The late Supreme Court Justice Ruth Bader Ginsburg, known to her fans as the “Notorious RBG,” will gain even more fame next year when the U.S. Postal Service issues a commemorative stamp in her honor. will

Ginsburg, who died on September 18, 2020, was hailed as “an icon of American culture” by the USPS, which unveiled the stamp design on Monday morning.

“Beginning her career as an activist lawyer fighting gender discrimination, Justice Ginsburg became a respected jurist whose important majority opinions advanced equality and sharply dissented on socially controversial decisions. made him an ardent advocate of equal justice,” the agency said in a news release.

The design features an oil painting of Justice Ginsburg looking at the viewer in her black court dress with the intricate white collar that was her trademark. The USPS said the painting was based on a photograph by Philip Birmingham.

As with all First Class stamps, the Ginsburg commemorative will be a “perpetual” stamp. The rate for 1-ounce first-class mail is currently 60 cents and is expected to rise to 63 cents in early 2023. Postmaster General Louis DeJoy has indicated that the USPS will try to raise the rate every six months.

Monday’s announcement gave no indication of when or where the stamp would be released. An agency spokesman said such details would be disclosed “as soon as they become available.”

Ginsburg’s birthday was March 15, 1933, the following year was her 90th birthday. She was born in Brooklyn, New York, and hometowns are often places of stamp release.

Ginsburg is one of several Supreme Court justices to receive postal honors. The late Thurgood Marshall was commemorated in 2003. John Jay, the nation’s first chief justice, appeared on a 1958 stamp, and Oliver Wendell Holmes Jr. received a postal tribute in 1978.
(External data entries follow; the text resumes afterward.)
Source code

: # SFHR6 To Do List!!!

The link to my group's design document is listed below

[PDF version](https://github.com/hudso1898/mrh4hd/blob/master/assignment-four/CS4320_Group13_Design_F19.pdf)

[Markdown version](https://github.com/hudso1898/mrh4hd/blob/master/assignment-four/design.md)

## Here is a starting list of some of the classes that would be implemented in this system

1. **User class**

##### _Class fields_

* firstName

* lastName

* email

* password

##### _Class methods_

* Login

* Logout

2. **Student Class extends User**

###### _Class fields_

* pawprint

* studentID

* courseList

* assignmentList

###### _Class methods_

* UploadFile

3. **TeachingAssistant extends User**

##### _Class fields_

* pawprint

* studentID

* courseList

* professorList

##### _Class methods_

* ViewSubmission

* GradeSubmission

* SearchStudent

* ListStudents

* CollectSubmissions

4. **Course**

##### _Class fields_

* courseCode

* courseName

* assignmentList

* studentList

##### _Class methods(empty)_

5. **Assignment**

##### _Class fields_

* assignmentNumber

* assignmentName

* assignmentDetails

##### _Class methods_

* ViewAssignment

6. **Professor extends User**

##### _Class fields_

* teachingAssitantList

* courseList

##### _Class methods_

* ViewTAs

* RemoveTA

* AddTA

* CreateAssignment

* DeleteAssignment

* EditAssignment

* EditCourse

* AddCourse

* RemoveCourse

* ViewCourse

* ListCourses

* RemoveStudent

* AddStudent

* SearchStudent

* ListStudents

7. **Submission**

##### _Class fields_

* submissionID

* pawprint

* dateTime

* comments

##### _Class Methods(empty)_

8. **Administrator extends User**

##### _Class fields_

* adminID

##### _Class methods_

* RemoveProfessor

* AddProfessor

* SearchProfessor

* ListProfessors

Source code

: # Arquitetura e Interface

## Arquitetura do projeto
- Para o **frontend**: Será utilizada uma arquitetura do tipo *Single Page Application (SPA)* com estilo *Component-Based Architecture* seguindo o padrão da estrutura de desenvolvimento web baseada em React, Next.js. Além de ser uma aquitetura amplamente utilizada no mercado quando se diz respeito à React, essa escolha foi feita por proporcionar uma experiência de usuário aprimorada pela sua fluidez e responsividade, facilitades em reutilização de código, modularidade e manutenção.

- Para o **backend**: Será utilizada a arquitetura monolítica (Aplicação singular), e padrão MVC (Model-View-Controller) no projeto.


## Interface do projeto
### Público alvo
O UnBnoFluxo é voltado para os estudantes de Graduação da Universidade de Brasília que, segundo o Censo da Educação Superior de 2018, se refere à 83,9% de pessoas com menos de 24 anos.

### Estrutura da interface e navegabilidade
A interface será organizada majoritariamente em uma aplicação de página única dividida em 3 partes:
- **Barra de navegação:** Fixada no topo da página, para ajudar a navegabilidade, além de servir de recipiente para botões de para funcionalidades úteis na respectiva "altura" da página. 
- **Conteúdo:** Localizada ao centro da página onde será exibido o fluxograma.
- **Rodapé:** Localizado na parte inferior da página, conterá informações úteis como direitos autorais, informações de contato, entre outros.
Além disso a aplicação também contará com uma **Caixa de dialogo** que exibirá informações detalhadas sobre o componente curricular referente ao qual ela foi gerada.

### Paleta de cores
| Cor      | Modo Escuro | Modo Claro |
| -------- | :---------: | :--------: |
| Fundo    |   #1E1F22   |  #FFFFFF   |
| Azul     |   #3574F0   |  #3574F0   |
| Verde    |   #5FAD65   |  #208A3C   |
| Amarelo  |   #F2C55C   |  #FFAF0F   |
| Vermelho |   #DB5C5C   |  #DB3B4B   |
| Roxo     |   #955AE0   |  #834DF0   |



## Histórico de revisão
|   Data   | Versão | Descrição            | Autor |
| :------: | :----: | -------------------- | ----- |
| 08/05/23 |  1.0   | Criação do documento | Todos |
The USPS also announced about two dozen other stamps for the coming year on Monday, including commemorative ones for author Toni Morrison, the first African-American woman author to win the Nobel Prize for Literature. artwork by Roy Lichtenstein; and black author Ernest J. Gaines, best known for such novels as “The Autobiography of Miss Jane Pittman” and “A Lesson Before Dying.”